TATAR: BM VE AB KIBRIS TÜRKÜNÜN MAĞDURİYETİNİ GİDERMELİDİR
GÜNDEMUlusal Birlik Partisi (UBP) Lefkoşa Milletvekili ve genel Başkan adayı Ersin Tatar, Kıbrıs konusunun bir sonuca bağlanmamasının mağdurunun Kıbrıs Türk halkı olduğunu belirterek, Birleşmiş Milletler (BM) ve AB’nin Kıbrıs Türk halkının mağduriyetini gidermesi gerektiğini ifade etti.
Tatar, yaptığı yazılı açıklamada, Rum tarafının, ucu kapalı, kısa zamanda sonuca ulaşmayı amaçlayan yeni bir sürece girmeyeceğini ortaya koyduğunu belirterek, Rum tarafının doğal gaz arama işlemleri için Türk tarafınca yapılan ortaklık teklifine yanaşmadığı gibi yeni oldu bittiler yaratmak istediğini kaydetti.
Rumların Enosis amaçlı 1963’ü saldırılarının üzerinden 55, 1968 yılında Beyrut’ta görüşmelerin başlamasının üzerinden 50, federasyon kurulması için 1977’de imzalanan Denktaş-Makarios çerçeve anlaşmasının üzerinden 41, Annan Planı’nın referandumda Rumlar tarafından reddinin üzerinden 14, Cumhurbaşkanı Akıncı ile Rum lider arasındaki görüşmelerin başlamasının üzerinden 3 buçuk yıl geçtiğini belirten Tatar, “ Bu 55 yıllık sürede Türk tarafı pek çok kez anlaşma için gereken anlayışı ortaya koymuş ama Rum-Yunan ikilisi bir şekilde anlaşmadan kaçmıştır” dedi.

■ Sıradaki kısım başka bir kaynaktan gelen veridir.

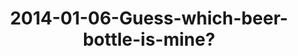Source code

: ---
layout: blog
title: 2014-01-06-Guess-which-beer-bottle-is-mine?
category: blog
lat: 13.7487
lng: 100.53167
image: https://s3-us-west-2.amazonaws.com/travels2013/2014-01-06 00:02:11 PST.jpg
observation: 20140106000211PST
---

Tatar, “6 ay-bir yıl içinde Kıbrıs konusunun çözülebileceğini ilan eden Akıncı’nın da yanıldığını, Cumhurbaşkanı Akıncı’nın Rum uzlaşmazlığı yüzünden hayal kırıklığı ile baş başa kaldığını” ifade etti.

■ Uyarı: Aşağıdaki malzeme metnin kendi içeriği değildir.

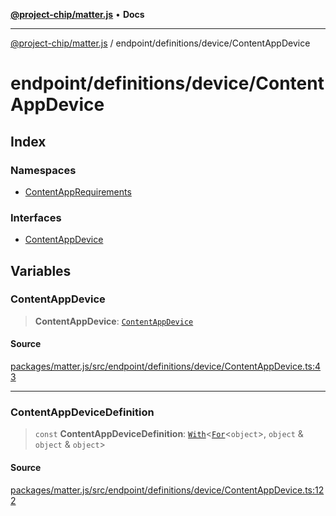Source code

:[**@project-chip/matter.js**](../../../../README.md) • **Docs**

***

[@project-chip/matter.js](../../../../modules.md) / endpoint/definitions/device/ContentAppDevice

# endpoint/definitions/device/ContentAppDevice

## Index

### Namespaces

- [ContentAppRequirements](namespaces/ContentAppRequirements/README.md)

### Interfaces

- [ContentAppDevice](interfaces/ContentAppDevice.md)

## Variables

### ContentAppDevice

> **ContentAppDevice**: [`ContentAppDevice`](interfaces/ContentAppDevice.md)

#### Source

[packages/matter.js/src/endpoint/definitions/device/ContentAppDevice.ts:43](https://github.com/project-chip/matter.js/blob/7a8cbb56b87d4ccf34bec5a9a95ab40a1711324f/packages/matter.js/src/endpoint/definitions/device/ContentAppDevice.ts#L43)

***

### ContentAppDeviceDefinition

> `const` **ContentAppDeviceDefinition**: [`With`](../../../../node/export/-internal-/README.md#withbsb)\<[`For`](../../../../behavior/cluster/export/-internal-/namespaces/EndpointType/README.md#fort)\<`object`\>, `object` & `object` & `object`\>

#### Source

[packages/matter.js/src/endpoint/definitions/device/ContentAppDevice.ts:122](https://github.com/project-chip/matter.js/blob/7a8cbb56b87d4ccf34bec5a9a95ab40a1711324f/packages/matter.js/src/endpoint/definitions/device/ContentAppDevice.ts#L122)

Tatar açıklamasını şöyle sürdürdü:
“Avrupa Birliği ile Birleşmiş Milletler’in, hal böyleyken, Kıbrıs Türk halkını mağdur etmeleri ve hala Rum tarafına karşı bir tedbir alamamaları, savunduklarını iddia ettikleri insan hakları ve çağdaş değerlere aykırıdır.

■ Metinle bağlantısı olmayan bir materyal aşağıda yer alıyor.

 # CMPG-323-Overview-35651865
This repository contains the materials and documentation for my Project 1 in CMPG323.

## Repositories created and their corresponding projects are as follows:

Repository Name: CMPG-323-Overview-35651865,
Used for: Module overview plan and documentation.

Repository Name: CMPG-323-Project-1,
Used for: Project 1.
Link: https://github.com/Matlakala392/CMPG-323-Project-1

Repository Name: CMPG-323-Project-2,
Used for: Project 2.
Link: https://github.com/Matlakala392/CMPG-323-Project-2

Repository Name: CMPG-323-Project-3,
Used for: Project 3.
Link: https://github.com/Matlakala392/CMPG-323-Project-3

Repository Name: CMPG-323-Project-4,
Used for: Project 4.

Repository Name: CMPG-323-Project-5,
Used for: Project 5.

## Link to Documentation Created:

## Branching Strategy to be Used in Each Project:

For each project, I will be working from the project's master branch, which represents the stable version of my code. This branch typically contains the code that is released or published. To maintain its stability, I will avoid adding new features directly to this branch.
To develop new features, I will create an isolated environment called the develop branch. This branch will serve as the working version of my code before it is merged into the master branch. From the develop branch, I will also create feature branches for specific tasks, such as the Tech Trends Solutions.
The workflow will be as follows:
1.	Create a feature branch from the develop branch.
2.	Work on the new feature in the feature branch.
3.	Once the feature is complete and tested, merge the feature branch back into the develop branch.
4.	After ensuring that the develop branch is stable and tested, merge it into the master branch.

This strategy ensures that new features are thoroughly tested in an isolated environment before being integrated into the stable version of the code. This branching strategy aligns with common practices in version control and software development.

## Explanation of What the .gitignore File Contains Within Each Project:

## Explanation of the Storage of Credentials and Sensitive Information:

Birleşmiş Milletler yakında Güvenlik Konseyi’ne sunacağı Kıbrıs raporunda Rum uzlaşmazlığını mutlaka dile getirmeli ve Kıbrıs Türk halkını mağduriyetten kurtarma zamanının geldiğini cesaretle ortaya koymalıdır.
Türk tarafı olarak biz de, Rum oyunlarına, uzlaşmazlığına daha fazla izin vermemeli, mağduriyetlerimizin giderilmesi için uluslararası toplumdan istediklerimizi bir bütünlük içinde ortaya koymalıyız.”